# MultiIndex DataFrames

We need only one label or one index position to locate a value in a Series. We need two reference points to locate a value in a DataFrame: a label/index for the rows and a label/index for the columns. Can we expand beyond two dimensions? Absolutely! Pandas supports data sets with any number of dimensions through the use of a MultiIndex.

A multiIndex object is an index object that holds multiple levels

Each level stores a value for the row

A MultiIndex is also ideal for hierarchical data: data in which one column’s values are a subcategory of another column’s values.

In [1]:
import pandas as pd
import numpy as np

Let's create a MultiIndex from scratch

In [37]:
addresses = [
    ('8809 Flair Square', 'Toddside', 'IL', '37206'),
    ('9901 Austin Street', 'Toddside', 'IL', '37206'),
    ('905 Hogan Quarter', 'Franklin', 'IL', '37206')
             ]
addresses

[('8809 Flair Square', 'Toddside', 'IL', '37206'),
 ('9901 Austin Street', 'Toddside', 'IL', '37206'),
 ('905 Hogan Quarter', 'Franklin', 'IL', '37206')]

In [38]:
pd.MultiIndex.from_tuples(addresses)

MultiIndex([( '8809 Flair Square', 'Toddside', 'IL', '37206'),
            ('9901 Austin Street', 'Toddside', 'IL', '37206'),
            ( '905 Hogan Quarter', 'Franklin', 'IL', '37206')],
           )

In pandas terminology, the collection of tuple values at the same position forms a level
of the MultiIndex.

We can set each multiindex level a name

In [40]:
row_index = pd.MultiIndex.from_tuples(addresses, names=['Street', 'City', 'State', 'Zip'])
row_index

MultiIndex([( '8809 Flair Square', 'Toddside', 'IL', '37206'),
            ('9901 Austin Street', 'Toddside', 'IL', '37206'),
            ( '905 Hogan Quarter', 'Franklin', 'IL', '37206')],
           names=['Street', 'City', 'State', 'Zip'])

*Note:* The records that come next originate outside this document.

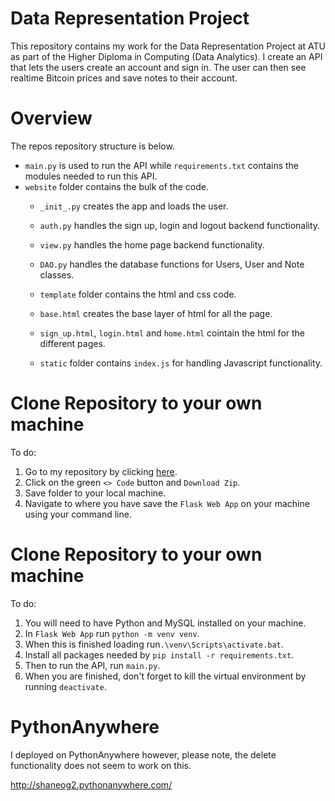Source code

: # Data Representation Project 

This repository contains my work for the Data Representation Project at ATU as part of the Higher Diploma in Computing (Data Analytics). I create an API that lets the users create an account and sign in. The user can then see realtime Bitcoin prices and save notes to their account. 

# Overview 

The repos repository structure is below. 

- `main.py` is used to run the API while `requirements.txt` contains the modules needed to run this API. 
- `website` folder contains the bulk of the code. 
    - `_init_.py` creates the app and loads the user. 
    - `auth.py` handles the sign up, login and logout backend functionality. 
    - `view.py` handles the home page backend functionality. 
    - `DAO.py` handles the database functions for Users, User and Note classes. 

    - `template` folder contains the html and css code.
    - `base.html` creates the base layer of html for all the page. 
    - `sign_up.html`, `login.html` and `home.html` cointain the html for the different pages. 

    - `static` folder contains `index.js` for handling Javascript functionality. 

# Clone Repository to your own machine

To do:
1. Go to my repository by clicking [here](https://github.com/ShaneOG2/data-representation-project).
2. Click on the green `<> Code` button and `Download Zip`.
3. Save folder to your local machine. 
4. Navigate to where you have save the `Flask Web App` on your machine using your command line. 

# Clone Repository to your own machine

To do:
1. You will need to have Python and MySQL installed on your machine.
2. In `Flask Web App` run `python -m venv venv`. 
3. When this is finished loading run`.\venv\Scripts\activate.bat`. 
4. Install all packages needed by `pip install -r requirements.txt`. 
5. Then to run the API, run `main.py`. 
5. When you are finished, don't forget to kill the virtual environment by running `deactivate`. 

# PythonAnywhere 

I deployed on PythonAnywhere however, please note, the delete functionality does not seem to work on this. 

http://shaneog2.pythonanywhere.com/

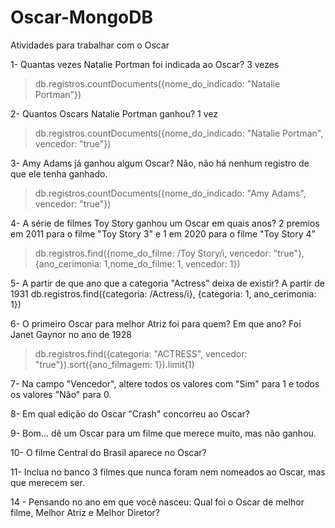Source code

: # Oscar-MongoDB
Atividades para trabalhar com o Oscar

1- Quantas vezes Natalie Portman foi indicada ao Oscar? 3 vezes
> db.registros.countDocuments({nome_do_indicado: "Natalie Portman"})

2- Quantos Oscars Natalie Portman ganhou? 1 vez
> db.registros.countDocuments({nome_do_indicado: "Natalie Portman", vencedor: "true"})

3- Amy Adams já ganhou algum Oscar? Não, não há nenhum registro de que ele tenha ganhado.
> db.registros.countDocuments({nome_do_indicado: "Amy Adams", vencedor: "true"})

4- A série de filmes Toy Story ganhou um Oscar em quais anos? 2 premios em 2011 para o filme "Toy Story 3" e 1 em 2020 para o filme "Toy Story 4"
>db.registros.find({nome_do_filme: /Toy Story/i, vencedor: "true"}, {ano_cerimonia: 1,nome_do_filme: 1, vencedor: 1})

5- A partir de que ano que a categoria "Actress" deixa de existir? A partir de 1931
db.registros.find({categoria: /Actress/i}, {categoria: 1, ano_cerimonia: 1})

6- O primeiro Oscar para melhor Atriz foi para quem? Em que ano? Foi Janet Gaynor no ano de 1928
>db.registros.find({categoria: "ACTRESS", vencedor: "true"}).sort({ano_filmagem: 1}).limit(1)

7- Na campo "Vencedor", altere todos os valores com "Sim" para 1 e todos os valores "Não" para 0.

8- Em qual edição do Oscar "Crash" concorreu ao Oscar?

9- Bom... dê um Oscar para um filme que merece muito, mas não ganhou.

10- O filme Central do Brasil aparece no Oscar?

11- Inclua no banco 3 filmes que nunca foram nem nomeados ao Oscar, mas que merecem ser. 

14 - Pensando no ano em que você nasceu: Qual foi o Oscar de melhor filme, Melhor Atriz e Melhor Diretor?
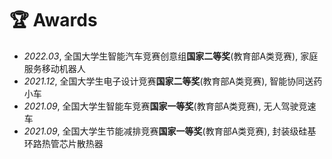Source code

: # 🏆 **Awards**
- *2022.03*, 全国大学生智能汽车竞赛创意组<strong>国家二等奖</strong>(教育部A类竞赛), 家庭服务移动机器人
- *2021.12*, 全国大学生电子设计竞赛<strong>国家二等奖</strong>(教育部A类竞赛), 智能协同送药小车
- *2021.09*, 全国大学生智能车竞赛<strong>国家一等奖</strong>(教育部A类竞赛), 无人驾驶竞速车
- *2021.09*, 全国大学生节能减排竞赛<strong>国家一等奖</strong>(教育部A类竞赛), 封装级硅基环路热管芯片散热器
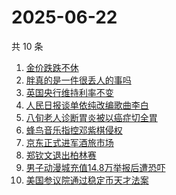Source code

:# 2025-06-22

共 10 条

<!-- BEGIN -->
<!-- 最后更新时间 Sun Jun 22 2025 16:16:18 GMT+0800 (China Standard Time) -->

1. [金价跌跌不休](https://www.zhihu.com/search?q=金价跌跌不休)
1. [胖真的是一件很丢人的事吗](https://www.zhihu.com/search?q=胖真的是一件很丢人的事吗)
1. [英国央行维持利率不变](https://www.zhihu.com/search?q=英国央行维持利率不变)
1. [人民日报谈单依纯改编歌曲李白](https://www.zhihu.com/search?q=人民日报谈单依纯改编歌曲李白)
1. [八旬老人诊断胃炎被以癌症切全胃](https://www.zhihu.com/search?q=八旬老人诊断胃炎被以癌症切全胃)
1. [蜂鸟音乐指控邓紫棋侵权](https://www.zhihu.com/search?q=蜂鸟音乐指控邓紫棋侵权)
1. [京东正式进军酒旅市场](https://www.zhihu.com/search?q=京东正式进军酒旅市场)
1. [郑钦文退出柏林赛](https://www.zhihu.com/search?q=郑钦文退出柏林赛)
1. [男子动漫城充值14.8万举报后遭恐吓](https://www.zhihu.com/search?q=男子动漫城充值14.8万举报后遭恐吓)
1. [美国参议院通过稳定币天才法案](https://www.zhihu.com/search?q=美国参议院通过稳定币天才法案)

<!-- END -->
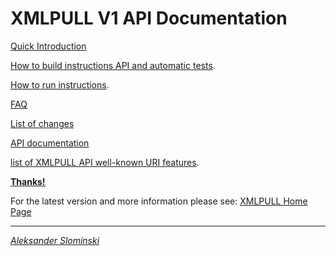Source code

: # XMLPULL V1 API Documentation

<p><a href="doc/quick_intro.html">Quick Introduction</a>

<p><a href="doc/build.txt">How to build instructions API and automatic tests</a>.

<p><a href="doc/run.txt">How to run instructions</a>.

<p><a href="doc/faq.html">FAQ</a>

<p><a href="doc/changes.html">List of changes</a>

<p><a href="doc/api/org/xmlpull/v1/package-summary.html">API documentation</a>

<p><a href="doc/features.html">list of XMLPULL API well-known URI features</a>.

<p><b><a href="doc/THANKS.txt">Thanks!</a></b>


<p>
For the latest version and more information please see:
<a href="http://www.xmlpull.org/">XMLPULL Home Page</a>
<!-- and
<a href="http://www.xmlpull.org/discussion.shtml">XMLPULL
discussion list archives</a>.-->

<p>


<HR>


<address><a href="http://www.extreme.indiana.edu/~aslom/">Aleksander Slominski</a><address>

<p>&nbsp;<p>&nbsp;<p>&nbsp;<p>&nbsp;<p>&nbsp;<p>&nbsp;<p>&nbsp;<p>&nbsp;
</address>
</body>
</html>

Attaching our miltiindex to a dataframe

In [43]:
data = [
    ['A', 'B+'],
    ['C+', 'C'],
    ['D-', 'A']
]
columns = ['Schools', 'Cost Of Living']

area_grades = pd.DataFrame(data, index=row_index, columns=columns)
area_grades

Unnamed: 0_level_0,Unnamed: 1_level_0,Unnamed: 2_level_0,Unnamed: 3_level_0,Schools,Cost Of Living
Street,City,State,Zip,Unnamed: 4_level_1,Unnamed: 5_level_1
8809 Flair Square,Toddside,IL,37206,A,B+
9901 Austin Street,Toddside,IL,37206,C+,C
905 Hogan Quarter,Franklin,IL,37206,D-,A


In [44]:
area_grades.columns

Index(['Schools', 'Cost Of Living'], dtype='object')

In [45]:
column_index = pd.MultiIndex.from_tuples(
    [
        ('Culture', 'Restaurants'),
        ('Culture', 'Museums'),
        ('Services', 'Police'),
        ('Services', 'School')
    ]
)
column_index

MultiIndex([( 'Culture', 'Restaurants'),
            ( 'Culture',     'Museums'),
            ('Services',      'Police'),
            ('Services',      'School')],
           )

Now we need a dataframe with four columns because the column_index has 4 tuples

In [46]:
data = [
    ['C-', 'B+', 'B-', 'A'],
    ['D+', 'C', 'A', 'C+'],
    ['A-', 'A', 'D+', 'F']
]

pd.DataFrame(data, row_index, column_index)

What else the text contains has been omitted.